Pour ce tribunal, le règlement sur la marque communautaire (40/94) n’affecte pas les dispositions du règlement sur la protection des indications géographiques et des appellations d’origine des produits agricoles et des denrées alimentaires (2081/92). « La demande d’enregistrement d’une marque qui reprend une dénomination enregistrée pour des produits non couverts par l’enregistrement même ou qui usurpe, imite ou évoque une dénomination protégée doit être refusée par l’OHMI. Lorsque la marque a déjà été enregistrée, l’OHMI doit en déclarer la nullité ». Il ajoute que la chambre de recours de l’OHMI doit déterminer si le terme dont on lui demande l’enregistrement « constitue effectivement une dénomination générique ou éventuellement vérifier quelle protection doit être accordée aux différentes composantes d’une dénomination.
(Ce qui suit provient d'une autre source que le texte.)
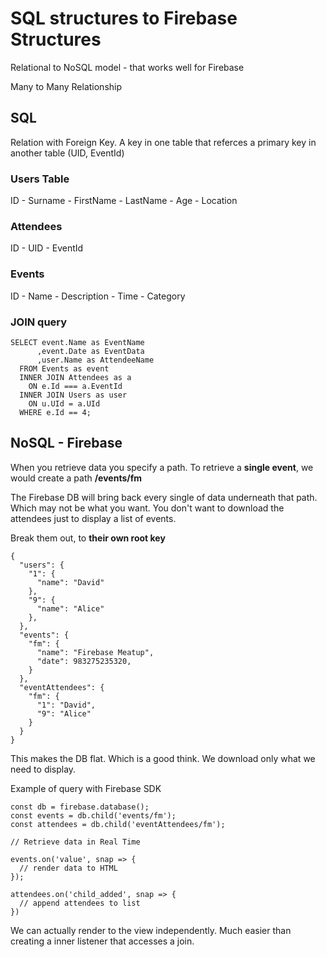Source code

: # SQL structures to Firebase Structures

Relational to NoSQL model - that works well for Firebase

Many to Many Relationship

## SQL

Relation with Foreign Key. 
A key in one table that referces a primary key in another table (UID, EventId)

### Users Table
ID - Surname - FirstName - LastName - Age - Location

### Attendees
ID - UID - EventId

### Events
ID - Name - Description - Time - Category

### JOIN query

```
SELECT event.Name as EventName
      ,event.Date as EventData
      ,user.Name as AttendeeName
  FROM Events as event
  INNER JOIN Attendees as a
    ON e.Id === a.EventId
  INNER JOIN Users as user
    ON u.UId = a.UId
  WHERE e.Id == 4;
```


## NoSQL - Firebase

When you retrieve data you specify a path. 
To retrieve a **single event**, we would create a path **/events/fm**

The Firebase DB will bring back every single of data underneath that path. Which may not be what you want. You don't want to download the attendees just to display a list of events.

Break them out, to **their own root key**

```
{
  "users": {
    "1": {
      "name": "David"
    },
    "9": {
      "name": "Alice"
    },
  },
  "events": {
    "fm": {
      "name": "Firebase Meatup",
      "date": 983275235320,
    }
  },
  "eventAttendees": {
    "fm": {
      "1": "David",
      "9": "Alice"
    }
  }
}
```

This makes the DB flat. Which is a good think. We download only what we need to display.


Example of query with Firebase SDK

```
const db = firebase.database();
const events = db.child('events/fm');
const attendees = db.child('eventAttendees/fm');

// Retrieve data in Real Time

events.on('value', snap => {
  // render data to HTML
});

attendees.on('child_added', snap => {
  // append attendees to list
})
```

We can actually render to the view independently. Much easier than creating a inner listener that accesses a join.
Or, le tribunal constate ensuite que la chambre de recours a omis d’appliquer les critères dégagés par la jurisprudence communautaire en matière d’AOP et n’a pris en considération aucun des éléments qui permettent d’effectuer l’analyse du caractère éventuellement générique de la dénomination ou de l’un des éléments qui la composent. Elle n’a de ce fait eu recours ni aux sondages d’opinion auprès des consommateurs ni à l’avis d’experts qualifiés, et n’a pas davantage demandé de renseignements, alors que le règlement sur la marque communautaire lui en donnait la possibilité. En revanche, les extraits des dictionnaires et les simples recherches menées sur Internet (sur lesquels se fonde la décision de la chambre de recours) ne sont pas de nature à établir le caractère générique d’une dénomination.